■ Exercise prompt ■
Exactly the lines starting at the line containing "This allows active" and ending at the line containing "Onboarding leaders is" are to be written out from the listing below, both included.

Material provided section start

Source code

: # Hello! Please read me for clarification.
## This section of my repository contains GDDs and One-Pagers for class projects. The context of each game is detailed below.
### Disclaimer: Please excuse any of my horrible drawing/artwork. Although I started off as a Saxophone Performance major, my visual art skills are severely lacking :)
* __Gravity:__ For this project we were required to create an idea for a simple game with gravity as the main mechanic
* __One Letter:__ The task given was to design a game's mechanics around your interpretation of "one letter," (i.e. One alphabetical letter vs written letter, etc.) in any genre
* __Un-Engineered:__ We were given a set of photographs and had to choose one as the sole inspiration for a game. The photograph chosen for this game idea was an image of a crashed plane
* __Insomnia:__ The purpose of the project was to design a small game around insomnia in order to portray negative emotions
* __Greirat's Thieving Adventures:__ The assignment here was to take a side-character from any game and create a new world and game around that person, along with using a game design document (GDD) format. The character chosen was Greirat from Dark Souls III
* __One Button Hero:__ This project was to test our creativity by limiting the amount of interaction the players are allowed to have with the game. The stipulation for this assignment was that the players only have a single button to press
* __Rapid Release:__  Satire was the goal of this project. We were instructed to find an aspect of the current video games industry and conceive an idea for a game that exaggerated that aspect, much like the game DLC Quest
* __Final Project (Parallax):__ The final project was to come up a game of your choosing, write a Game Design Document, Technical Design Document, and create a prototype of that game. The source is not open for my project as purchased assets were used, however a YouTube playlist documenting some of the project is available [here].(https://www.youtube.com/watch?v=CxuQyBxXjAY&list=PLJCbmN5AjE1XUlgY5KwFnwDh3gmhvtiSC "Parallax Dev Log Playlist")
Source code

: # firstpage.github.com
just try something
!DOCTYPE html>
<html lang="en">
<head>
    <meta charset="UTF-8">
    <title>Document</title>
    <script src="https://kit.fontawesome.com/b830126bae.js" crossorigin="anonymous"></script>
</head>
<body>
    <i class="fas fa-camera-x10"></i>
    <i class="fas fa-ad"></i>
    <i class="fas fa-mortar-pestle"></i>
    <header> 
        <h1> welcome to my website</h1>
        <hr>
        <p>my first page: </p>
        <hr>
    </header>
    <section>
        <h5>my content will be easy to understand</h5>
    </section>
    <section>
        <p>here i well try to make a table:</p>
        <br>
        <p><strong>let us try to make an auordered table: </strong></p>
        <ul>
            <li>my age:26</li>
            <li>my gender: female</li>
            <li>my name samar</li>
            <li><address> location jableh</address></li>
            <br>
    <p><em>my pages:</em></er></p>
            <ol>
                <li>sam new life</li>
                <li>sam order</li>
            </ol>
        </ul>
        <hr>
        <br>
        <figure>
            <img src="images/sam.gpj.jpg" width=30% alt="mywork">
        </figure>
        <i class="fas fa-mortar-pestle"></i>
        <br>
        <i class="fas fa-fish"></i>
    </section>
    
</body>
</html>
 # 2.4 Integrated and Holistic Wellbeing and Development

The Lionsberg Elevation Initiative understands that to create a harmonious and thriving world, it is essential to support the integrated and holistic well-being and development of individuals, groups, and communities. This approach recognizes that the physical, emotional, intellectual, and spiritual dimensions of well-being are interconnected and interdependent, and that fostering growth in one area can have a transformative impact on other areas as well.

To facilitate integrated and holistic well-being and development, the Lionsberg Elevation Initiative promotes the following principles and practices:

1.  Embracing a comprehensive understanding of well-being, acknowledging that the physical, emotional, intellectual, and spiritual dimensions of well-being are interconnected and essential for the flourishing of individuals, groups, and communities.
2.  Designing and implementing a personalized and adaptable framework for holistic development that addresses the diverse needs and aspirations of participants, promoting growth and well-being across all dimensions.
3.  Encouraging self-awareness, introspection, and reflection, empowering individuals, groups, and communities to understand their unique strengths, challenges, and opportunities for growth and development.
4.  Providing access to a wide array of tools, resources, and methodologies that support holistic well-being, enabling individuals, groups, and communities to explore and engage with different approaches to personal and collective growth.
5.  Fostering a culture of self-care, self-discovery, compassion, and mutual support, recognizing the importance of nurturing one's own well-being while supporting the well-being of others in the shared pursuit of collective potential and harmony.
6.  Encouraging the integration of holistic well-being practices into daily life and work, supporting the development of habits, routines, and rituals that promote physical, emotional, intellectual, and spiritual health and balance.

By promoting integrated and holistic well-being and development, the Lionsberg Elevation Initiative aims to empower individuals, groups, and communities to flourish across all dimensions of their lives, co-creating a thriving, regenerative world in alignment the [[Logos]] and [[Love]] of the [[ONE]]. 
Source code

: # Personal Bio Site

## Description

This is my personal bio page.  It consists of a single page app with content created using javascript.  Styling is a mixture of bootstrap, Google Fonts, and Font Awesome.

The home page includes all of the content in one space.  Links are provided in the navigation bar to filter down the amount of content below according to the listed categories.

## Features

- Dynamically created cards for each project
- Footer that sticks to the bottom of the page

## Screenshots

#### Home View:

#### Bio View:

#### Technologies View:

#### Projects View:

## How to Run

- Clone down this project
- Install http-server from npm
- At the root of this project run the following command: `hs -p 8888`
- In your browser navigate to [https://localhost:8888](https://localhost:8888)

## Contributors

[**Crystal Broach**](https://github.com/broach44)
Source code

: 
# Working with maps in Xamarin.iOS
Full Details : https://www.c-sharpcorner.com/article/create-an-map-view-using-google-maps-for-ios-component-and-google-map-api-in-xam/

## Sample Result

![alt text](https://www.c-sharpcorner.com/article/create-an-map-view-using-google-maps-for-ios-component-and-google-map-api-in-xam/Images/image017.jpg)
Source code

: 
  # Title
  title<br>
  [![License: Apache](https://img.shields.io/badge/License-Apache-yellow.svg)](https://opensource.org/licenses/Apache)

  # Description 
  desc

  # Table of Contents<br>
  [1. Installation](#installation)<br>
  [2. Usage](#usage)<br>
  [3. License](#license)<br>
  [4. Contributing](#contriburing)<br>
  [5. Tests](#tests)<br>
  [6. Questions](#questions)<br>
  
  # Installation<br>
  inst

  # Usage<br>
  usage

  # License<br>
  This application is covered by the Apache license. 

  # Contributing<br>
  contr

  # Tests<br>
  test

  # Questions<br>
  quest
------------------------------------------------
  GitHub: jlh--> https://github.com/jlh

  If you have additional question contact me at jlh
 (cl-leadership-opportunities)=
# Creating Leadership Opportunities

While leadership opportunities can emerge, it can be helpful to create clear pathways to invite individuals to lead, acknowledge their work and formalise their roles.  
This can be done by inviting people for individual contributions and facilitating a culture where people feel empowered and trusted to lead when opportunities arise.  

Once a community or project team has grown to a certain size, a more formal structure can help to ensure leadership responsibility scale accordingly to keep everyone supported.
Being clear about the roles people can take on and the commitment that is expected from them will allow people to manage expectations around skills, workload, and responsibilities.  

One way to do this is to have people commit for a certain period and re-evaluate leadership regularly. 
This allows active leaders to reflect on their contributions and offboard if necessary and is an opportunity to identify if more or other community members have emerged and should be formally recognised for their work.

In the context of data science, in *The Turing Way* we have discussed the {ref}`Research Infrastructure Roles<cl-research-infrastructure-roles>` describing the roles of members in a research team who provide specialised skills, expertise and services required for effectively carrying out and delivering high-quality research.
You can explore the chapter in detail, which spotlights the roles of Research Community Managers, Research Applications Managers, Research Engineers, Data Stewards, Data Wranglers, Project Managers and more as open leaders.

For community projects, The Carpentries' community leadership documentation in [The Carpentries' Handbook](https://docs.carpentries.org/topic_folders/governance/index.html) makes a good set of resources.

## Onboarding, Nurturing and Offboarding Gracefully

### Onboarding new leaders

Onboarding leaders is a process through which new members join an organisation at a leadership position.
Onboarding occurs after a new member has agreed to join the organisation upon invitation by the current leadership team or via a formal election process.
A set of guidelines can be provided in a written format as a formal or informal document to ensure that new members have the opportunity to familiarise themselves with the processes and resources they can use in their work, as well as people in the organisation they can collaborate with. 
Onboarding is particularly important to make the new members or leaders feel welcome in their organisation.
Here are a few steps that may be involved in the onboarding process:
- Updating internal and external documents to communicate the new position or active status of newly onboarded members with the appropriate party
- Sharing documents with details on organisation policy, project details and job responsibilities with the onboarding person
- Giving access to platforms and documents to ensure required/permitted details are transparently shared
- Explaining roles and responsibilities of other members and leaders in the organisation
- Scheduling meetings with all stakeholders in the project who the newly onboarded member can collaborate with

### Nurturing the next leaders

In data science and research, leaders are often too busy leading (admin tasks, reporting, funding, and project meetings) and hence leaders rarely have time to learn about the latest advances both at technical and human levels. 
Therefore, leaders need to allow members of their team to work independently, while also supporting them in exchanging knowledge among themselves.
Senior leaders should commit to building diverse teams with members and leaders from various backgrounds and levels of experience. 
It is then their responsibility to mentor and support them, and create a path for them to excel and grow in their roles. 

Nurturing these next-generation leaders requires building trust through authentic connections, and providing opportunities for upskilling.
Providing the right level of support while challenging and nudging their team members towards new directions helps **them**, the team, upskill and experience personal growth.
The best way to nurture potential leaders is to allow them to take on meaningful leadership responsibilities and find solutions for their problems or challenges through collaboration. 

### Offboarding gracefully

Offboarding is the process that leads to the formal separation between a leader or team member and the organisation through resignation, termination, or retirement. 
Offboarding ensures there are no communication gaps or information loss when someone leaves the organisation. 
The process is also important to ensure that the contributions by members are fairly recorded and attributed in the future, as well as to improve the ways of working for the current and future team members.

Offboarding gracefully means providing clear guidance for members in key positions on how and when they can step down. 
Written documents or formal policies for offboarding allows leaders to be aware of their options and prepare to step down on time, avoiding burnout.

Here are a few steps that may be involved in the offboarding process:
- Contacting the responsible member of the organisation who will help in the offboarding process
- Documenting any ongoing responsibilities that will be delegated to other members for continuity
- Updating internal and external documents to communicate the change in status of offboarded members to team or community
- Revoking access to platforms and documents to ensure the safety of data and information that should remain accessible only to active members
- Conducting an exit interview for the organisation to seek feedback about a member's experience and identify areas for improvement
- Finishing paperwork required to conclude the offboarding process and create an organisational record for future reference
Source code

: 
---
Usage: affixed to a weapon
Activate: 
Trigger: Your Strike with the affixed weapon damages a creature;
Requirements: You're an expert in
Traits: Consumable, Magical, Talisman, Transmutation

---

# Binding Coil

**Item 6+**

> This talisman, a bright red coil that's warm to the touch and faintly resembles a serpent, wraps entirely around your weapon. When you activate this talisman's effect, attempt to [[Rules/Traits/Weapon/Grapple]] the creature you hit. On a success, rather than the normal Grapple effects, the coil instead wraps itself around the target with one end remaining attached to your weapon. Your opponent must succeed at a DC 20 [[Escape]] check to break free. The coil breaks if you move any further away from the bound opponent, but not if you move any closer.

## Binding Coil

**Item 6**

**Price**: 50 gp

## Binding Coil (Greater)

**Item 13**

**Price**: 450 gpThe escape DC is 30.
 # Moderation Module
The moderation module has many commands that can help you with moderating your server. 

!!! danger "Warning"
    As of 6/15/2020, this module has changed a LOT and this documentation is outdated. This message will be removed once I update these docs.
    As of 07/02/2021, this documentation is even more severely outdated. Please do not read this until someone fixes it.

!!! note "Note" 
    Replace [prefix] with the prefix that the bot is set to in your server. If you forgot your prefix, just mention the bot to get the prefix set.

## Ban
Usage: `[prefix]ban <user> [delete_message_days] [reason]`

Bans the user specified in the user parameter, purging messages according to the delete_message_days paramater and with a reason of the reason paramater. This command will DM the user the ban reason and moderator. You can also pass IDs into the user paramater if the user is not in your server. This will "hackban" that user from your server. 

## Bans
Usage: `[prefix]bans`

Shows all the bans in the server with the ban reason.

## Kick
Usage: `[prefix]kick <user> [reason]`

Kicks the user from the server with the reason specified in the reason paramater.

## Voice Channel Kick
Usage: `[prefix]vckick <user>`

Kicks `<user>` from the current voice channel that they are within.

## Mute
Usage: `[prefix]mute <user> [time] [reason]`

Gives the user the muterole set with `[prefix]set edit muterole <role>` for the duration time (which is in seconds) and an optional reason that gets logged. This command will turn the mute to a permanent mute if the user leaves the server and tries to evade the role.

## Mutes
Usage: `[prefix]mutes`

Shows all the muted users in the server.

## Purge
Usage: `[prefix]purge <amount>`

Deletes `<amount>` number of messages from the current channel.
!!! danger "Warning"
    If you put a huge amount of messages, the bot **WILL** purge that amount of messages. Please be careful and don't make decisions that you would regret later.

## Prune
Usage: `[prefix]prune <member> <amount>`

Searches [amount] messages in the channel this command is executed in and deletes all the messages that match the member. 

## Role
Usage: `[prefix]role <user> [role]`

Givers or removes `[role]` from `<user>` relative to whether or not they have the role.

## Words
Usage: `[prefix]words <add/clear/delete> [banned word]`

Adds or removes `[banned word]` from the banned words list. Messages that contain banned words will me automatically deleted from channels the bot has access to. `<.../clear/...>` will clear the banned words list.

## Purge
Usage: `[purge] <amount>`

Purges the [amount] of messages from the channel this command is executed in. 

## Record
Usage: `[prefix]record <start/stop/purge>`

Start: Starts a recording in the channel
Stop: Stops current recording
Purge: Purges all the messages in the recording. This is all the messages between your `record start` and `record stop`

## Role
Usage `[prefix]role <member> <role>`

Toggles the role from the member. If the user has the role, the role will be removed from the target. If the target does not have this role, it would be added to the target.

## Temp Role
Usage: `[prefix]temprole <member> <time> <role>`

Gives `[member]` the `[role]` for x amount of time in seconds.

Material provided section end

■ Completed exercise ■
This allows active leaders to reflect on their contributions and offboard if necessary and is an opportunity to identify if more or other community members have emerged and should be formally recognised for their work.

In the context of data science, in *The Turing Way* we have discussed the {ref}`Research Infrastructure Roles<cl-research-infrastructure-roles>` describing the roles of members in a research team who provide specialised skills, expertise and services required for effectively carrying out and delivering high-quality research.
You can explore the chapter in detail, which spotlights the roles of Research Community Managers, Research Applications Managers, Research Engineers, Data Stewards, Data Wranglers, Project Managers and more as open leaders.

For community projects, The Carpentries' community leadership documentation in [The Carpentries' Handbook](https://docs.carpentries.org/topic_folders/governance/index.html) makes a good set of resources.

## Onboarding, Nurturing and Offboarding Gracefully

### Onboarding new leaders

Onboarding leaders is a process through which new members join an organisation at a leadership position.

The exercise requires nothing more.